Un modèle attractif et contesté
L’assurance de tirer profit de transferts financiers publics massifs et de conserver un système plus décentralisé forme un autre avantage de la départementalisation qui a pu séduire certains TOM. Exemple méconnu, le Rassemblement démocratique des populations tahitiennes la réclame en 1953 afin précisément de concrétiser les espoirs d’autonomie élargie des Établissements français de l’Océanie, ou la Polynésie française depuis 1957, inlassable mot d’ordre de ce parti dominant de la vie politique locale sous la Quatrième République. Dans le cadre de la Communauté française appelée à se substituer à l’Union française, le Gabon manifeste à son tour sa volonté de devenir un DOM. À croire l’historien Jean-Pierre Bat, il faut développer des trésors de diplomatie pour convaincre son homme fort Léon M’Ba d’opter pour le statut d’État autonome. La primeur de la troisième départementalisation revient finalement en juillet 1976 à Saint-Pierre-et-Miquelon. Cette même année, Mayotte confirme par référendums son refus d’intégrer l’État indépendant des Comores né en juillet 1975 et sa volonté de suivre les pas du dernier isolat français de l’Amérique du Nord. Il faut attendre mars 2011 pour voir ce petit archipel de l’océan Indien reprendre le titre de 101e département français abandonné en 1985 par celui de l’Atlantique du Nord-Ouest.
De fait, dès le milieu des années 1950, l’immense espoir soulevé par la départementalisation s’est mué pour beaucoup en amère déception. La lenteur indéniable pour étendre aux départements communément dits ultramarins la législation sociale nationale et le discrédit jeté sur les dispositifs particuliers imaginés pour réduire les inégalités criantes de niveau de vie ont nourri ce ressentiment. Outre la question des compétences insuffisantes attribuées aux assemblées élues, un autre problème épineux s’est niché dans les conflits fréquents opposant les agents de l’État mutés dans les DOM aux fonctionnaires locaux. Durable, la désaffection a aussi tenu aux impacts politiques et culturels des vagues successives d’indépendances qui ont remodelé le monde. Nombre des « Domiens » déçus en sont ainsi venus à taxer la départementalisation de décolonisation factice visant à maintenir les ex-colonies dans un rapport de dépendance à Paris.
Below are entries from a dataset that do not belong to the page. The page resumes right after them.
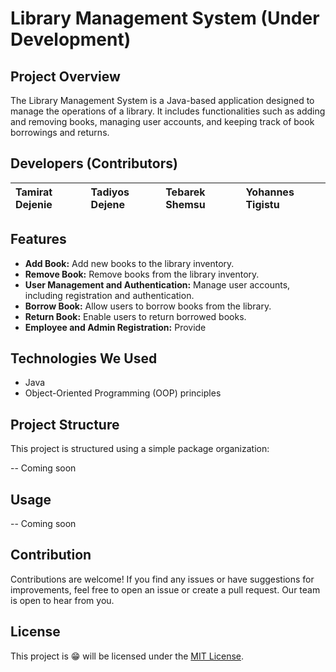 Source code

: # Library Management System (Under Development)

## Project Overview

The Library Management System is a Java-based application designed to manage the operations of a library. It includes functionalities such as adding and removing books, managing user accounts, and keeping track of book borrowings and returns.

## Developers (Contributors)

| Tamirat Dejenie | Tadiyos Dejene | Tebarek Shemsu | Yohannes Tigistu |
| :--- | :--- | :--- | :--- |

 




## Features

- **Add Book:** Add new books to the library inventory.
- **Remove Book:** Remove books from the library inventory.
- **User Management and Authentication:** Manage user accounts, including registration and authentication.
- **Borrow Book:** Allow users to borrow books from the library.
- **Return Book:** Enable users to return borrowed books.
- **Employee and Admin Registration:** Provide
  
## Technologies We Used

- Java
- Object-Oriented Programming (OOP) principles

## Project Structure

This project is structured using a simple package organization:

 -- Coming soon

## Usage

-- Coming soon

## Contribution

Contributions are welcome! If you find any issues or have suggestions for improvements, feel free to open an issue or create a pull request.
Our team is open to hear from you.

## License

This project is 😁 will be licensed under the [MIT License](LICENSE).
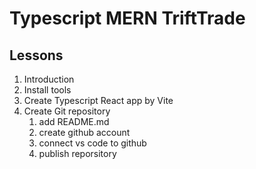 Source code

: # Typescript MERN TriftTrade

## Lessons

1. Introduction
2. Install tools
3. Create Typescript React app by Vite
4. Create Git repository
    1. add README.md
    2. create github account
    3. connect vs code to github
    4. publish reporsitory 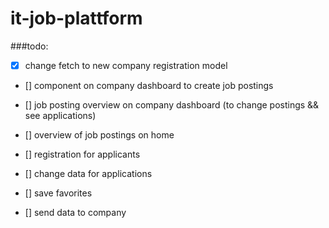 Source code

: ﻿# it-job-plattform
###todo:
- [x] change fetch to new company registration model 
- [] component on company dashboard to create job postings
- [] job posting overview on company dashboard (to change postings && see applications)

- [] overview of job postings on home
- [] registration for applicants
- [] change data for applications
- [] save favorites
- [] send data to company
L’image de territoires assistés à la charge de la nation est une autre idée qui finit par se répandre à bas bruit dans l’opinion publique.
En mars 2016, le soixante-dixième anniversaire de la départementalisation est célébré dans l’indifférence générale tant, dans l’inconscient collectif, les DOM demeurent souvent réduits au statut peu reluisant de « confettis » de l’empire. Jamais figés dans un ordre colonial puis post-colonial immuable, ces derniers n’en ont pas moins partagé toutes les vicissitudes de l’histoire nationale depuis le XVIIe siècle. Au reste, les multiples évolutions statutaires que ceux-ci ont connues à compter du milieu des années 1980 rendent désormais l’acronyme DOM obsolète.